§ Source data
================================
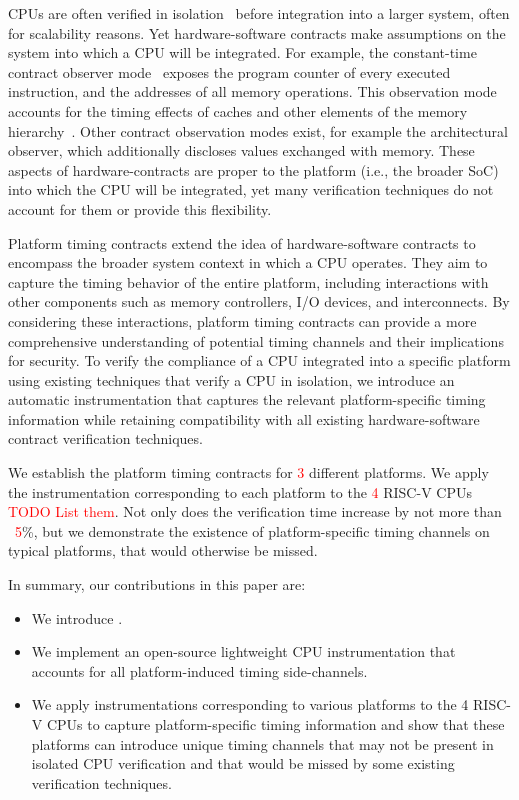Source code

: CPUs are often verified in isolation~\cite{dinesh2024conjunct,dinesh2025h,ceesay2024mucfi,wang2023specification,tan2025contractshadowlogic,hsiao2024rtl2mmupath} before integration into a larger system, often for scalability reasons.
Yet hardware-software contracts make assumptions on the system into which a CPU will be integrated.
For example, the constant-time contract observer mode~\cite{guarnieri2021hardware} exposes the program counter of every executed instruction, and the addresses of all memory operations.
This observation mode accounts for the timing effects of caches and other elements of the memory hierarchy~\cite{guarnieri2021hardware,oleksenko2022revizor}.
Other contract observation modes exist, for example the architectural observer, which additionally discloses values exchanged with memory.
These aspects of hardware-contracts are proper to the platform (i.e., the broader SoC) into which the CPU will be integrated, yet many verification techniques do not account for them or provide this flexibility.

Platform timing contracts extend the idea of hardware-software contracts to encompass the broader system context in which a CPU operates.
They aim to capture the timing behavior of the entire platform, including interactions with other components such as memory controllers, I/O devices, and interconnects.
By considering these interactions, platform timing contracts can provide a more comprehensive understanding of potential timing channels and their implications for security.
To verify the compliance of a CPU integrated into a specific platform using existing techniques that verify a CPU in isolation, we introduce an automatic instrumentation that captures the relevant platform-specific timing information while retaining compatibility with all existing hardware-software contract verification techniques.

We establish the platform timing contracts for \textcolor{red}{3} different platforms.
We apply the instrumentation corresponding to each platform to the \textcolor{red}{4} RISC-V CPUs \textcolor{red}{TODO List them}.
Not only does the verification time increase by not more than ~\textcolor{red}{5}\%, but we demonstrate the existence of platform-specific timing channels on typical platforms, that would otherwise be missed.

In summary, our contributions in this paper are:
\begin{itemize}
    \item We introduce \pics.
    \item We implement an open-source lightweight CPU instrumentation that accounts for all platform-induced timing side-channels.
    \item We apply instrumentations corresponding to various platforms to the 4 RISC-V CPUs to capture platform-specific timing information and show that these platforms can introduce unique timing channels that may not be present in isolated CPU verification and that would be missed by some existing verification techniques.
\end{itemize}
================================
§ Exercise goal
Take the stretch of lines above from the one containing "We apply the" through the one containing "platform-induced timing side-channels." and repeat it exactly, adding no other line.

§ Exercise answer
We apply the instrumentation corresponding to each platform to the \textcolor{red}{4} RISC-V CPUs \textcolor{red}{TODO List them}.
Not only does the verification time increase by not more than ~\textcolor{red}{5}\%, but we demonstrate the existence of platform-specific timing channels on typical platforms, that would otherwise be missed.

In summary, our contributions in this paper are:
\begin{itemize}
    \item We introduce \pics.
    \item We implement an open-source lightweight CPU instrumentation that accounts for all platform-induced timing side-channels.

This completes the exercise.